If you run a non-profit organization, such as a Charity organization, you may get a request for information from the CRA. Do not confuse this with a CRA audit. In this case the tax collector wants to review your financial information, such as the receipts for your expenses. A true auditing process is much more serious and aggressive. The Canada Revenue Agency will have gathered certain strange information about your business that it will demand to verify via a CRA audit.

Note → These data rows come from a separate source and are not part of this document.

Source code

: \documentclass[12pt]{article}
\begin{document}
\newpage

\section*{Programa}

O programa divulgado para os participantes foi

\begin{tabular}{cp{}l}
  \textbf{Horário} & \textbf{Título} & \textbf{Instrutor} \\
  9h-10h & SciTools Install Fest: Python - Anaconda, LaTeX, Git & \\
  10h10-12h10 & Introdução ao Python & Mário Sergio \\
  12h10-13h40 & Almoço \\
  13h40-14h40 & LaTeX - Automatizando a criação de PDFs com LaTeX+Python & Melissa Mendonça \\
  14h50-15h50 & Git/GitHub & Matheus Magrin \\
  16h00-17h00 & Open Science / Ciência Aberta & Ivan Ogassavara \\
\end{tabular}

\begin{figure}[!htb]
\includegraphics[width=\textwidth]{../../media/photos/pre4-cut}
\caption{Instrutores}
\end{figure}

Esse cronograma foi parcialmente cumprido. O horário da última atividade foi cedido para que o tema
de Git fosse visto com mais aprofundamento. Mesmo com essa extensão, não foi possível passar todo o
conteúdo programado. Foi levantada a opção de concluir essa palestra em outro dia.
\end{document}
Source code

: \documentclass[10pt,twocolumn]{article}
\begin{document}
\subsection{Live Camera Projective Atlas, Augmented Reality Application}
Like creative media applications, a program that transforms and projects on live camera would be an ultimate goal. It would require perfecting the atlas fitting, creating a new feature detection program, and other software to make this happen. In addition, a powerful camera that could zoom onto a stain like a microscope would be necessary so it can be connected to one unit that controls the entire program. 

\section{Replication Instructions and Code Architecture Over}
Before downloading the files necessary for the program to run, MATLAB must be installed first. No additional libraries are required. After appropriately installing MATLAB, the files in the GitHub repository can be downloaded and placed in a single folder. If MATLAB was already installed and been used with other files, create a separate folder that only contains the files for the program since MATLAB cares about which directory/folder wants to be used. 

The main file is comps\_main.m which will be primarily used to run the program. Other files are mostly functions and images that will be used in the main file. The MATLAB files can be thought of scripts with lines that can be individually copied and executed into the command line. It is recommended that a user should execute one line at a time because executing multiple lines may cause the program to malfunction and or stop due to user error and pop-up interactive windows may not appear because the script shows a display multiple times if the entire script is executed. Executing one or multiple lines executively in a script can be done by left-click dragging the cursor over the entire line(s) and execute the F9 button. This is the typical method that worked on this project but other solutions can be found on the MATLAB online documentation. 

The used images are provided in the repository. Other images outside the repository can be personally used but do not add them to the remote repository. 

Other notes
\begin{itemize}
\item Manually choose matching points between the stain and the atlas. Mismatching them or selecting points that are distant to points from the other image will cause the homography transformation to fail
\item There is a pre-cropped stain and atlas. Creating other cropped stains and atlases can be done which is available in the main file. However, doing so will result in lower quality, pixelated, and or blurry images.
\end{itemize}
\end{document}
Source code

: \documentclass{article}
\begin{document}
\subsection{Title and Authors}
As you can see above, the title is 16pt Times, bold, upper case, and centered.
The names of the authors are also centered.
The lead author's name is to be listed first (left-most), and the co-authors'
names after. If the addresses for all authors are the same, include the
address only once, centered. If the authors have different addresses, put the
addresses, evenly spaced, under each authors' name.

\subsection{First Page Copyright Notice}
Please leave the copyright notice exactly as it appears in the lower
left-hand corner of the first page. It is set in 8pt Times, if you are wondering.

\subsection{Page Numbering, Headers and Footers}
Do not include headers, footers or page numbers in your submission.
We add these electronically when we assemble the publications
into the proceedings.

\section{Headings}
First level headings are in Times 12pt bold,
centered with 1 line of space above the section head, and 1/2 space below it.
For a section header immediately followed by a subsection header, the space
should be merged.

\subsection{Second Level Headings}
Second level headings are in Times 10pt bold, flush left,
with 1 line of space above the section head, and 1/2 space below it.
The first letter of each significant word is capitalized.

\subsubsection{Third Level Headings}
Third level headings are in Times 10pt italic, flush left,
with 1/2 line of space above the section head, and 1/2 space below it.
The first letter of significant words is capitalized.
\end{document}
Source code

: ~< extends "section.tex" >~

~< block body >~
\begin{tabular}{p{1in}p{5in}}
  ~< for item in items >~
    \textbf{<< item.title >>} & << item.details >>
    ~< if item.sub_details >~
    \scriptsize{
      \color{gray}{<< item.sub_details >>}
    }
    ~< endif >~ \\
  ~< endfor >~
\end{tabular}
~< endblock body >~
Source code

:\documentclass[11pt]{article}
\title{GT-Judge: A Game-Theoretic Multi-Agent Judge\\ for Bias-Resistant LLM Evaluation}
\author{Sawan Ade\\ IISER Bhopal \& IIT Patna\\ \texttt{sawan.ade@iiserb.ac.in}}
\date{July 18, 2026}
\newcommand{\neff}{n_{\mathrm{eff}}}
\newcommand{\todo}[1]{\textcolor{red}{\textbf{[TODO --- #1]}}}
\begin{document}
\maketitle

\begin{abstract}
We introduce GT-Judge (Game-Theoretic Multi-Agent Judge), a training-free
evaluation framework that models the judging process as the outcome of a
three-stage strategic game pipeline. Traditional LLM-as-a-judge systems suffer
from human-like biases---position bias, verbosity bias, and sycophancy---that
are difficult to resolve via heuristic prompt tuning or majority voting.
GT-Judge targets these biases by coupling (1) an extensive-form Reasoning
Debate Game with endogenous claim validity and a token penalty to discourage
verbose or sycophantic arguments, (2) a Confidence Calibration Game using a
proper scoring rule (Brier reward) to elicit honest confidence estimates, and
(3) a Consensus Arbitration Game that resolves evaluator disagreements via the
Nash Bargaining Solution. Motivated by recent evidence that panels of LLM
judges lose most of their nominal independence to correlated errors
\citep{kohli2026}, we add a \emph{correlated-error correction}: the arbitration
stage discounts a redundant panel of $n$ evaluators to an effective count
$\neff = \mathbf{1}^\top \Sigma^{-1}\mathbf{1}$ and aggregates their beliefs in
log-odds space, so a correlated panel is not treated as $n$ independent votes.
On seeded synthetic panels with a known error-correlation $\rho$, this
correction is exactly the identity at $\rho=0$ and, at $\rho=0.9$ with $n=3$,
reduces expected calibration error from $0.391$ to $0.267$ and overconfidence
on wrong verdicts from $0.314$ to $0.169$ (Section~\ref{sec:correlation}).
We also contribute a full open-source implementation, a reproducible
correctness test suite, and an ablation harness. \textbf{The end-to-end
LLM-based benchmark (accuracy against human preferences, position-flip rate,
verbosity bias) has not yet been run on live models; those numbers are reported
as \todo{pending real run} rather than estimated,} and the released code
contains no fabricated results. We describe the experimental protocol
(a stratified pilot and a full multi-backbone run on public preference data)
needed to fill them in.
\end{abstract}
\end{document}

Most people who have been audited feel that the process was meddlesome and stressful. To decide who gets audited, the tax collector uses a computer to generate complex algorithms that show rules in groups’ financial information like claims, credits or deductions. If your data seems very different from the group you fall into, this will raise some flags. Sooner or later you will get a CRA audit. If you work in these fields: construction, car business, hospitality, real estate, pharmacy or jewelry, there is a probability that you will be inspected often.
If you get caught evading tax, you will face severe punishments. More often than not the CRA audit will lead to more money being demanded from the culprit. They will rarely go to jail as the final penalty. In some cases, it is the accountant who computes and files tax returns on behalf of a business that will get in trouble with the CRA tax collectors. If it is discovered that they had submitted false deductions on behalf of their clients, they could easily sleep in a jail cell.
Some errors are never forgiven since you can be asked to pay a reassessed amount of money and a certain penalty. What if the CRA auditors find out that you have cheated? If it is confirmed that you intentionally cheated the CRA via false statements, or omissions, you can get a tough fine: up to fifty percent of the pending tax returns.
How can you avoid a sudden CRA audit? It is easy as making sure that all your tax returns are filed on time. As you prepare your tax returns, do explain things via short notes that can raise red flags in future. Keep the paperwork simple and direct. If the CRA officers want you to explain something, they will have to gather enough proof themselves. Do not exaggerate your deductions and expenditures. The tax collector will come after you if they think your claims are absurd when compared to your earnings. Other tips include proper record keeping, quick replying and being courteous among other things.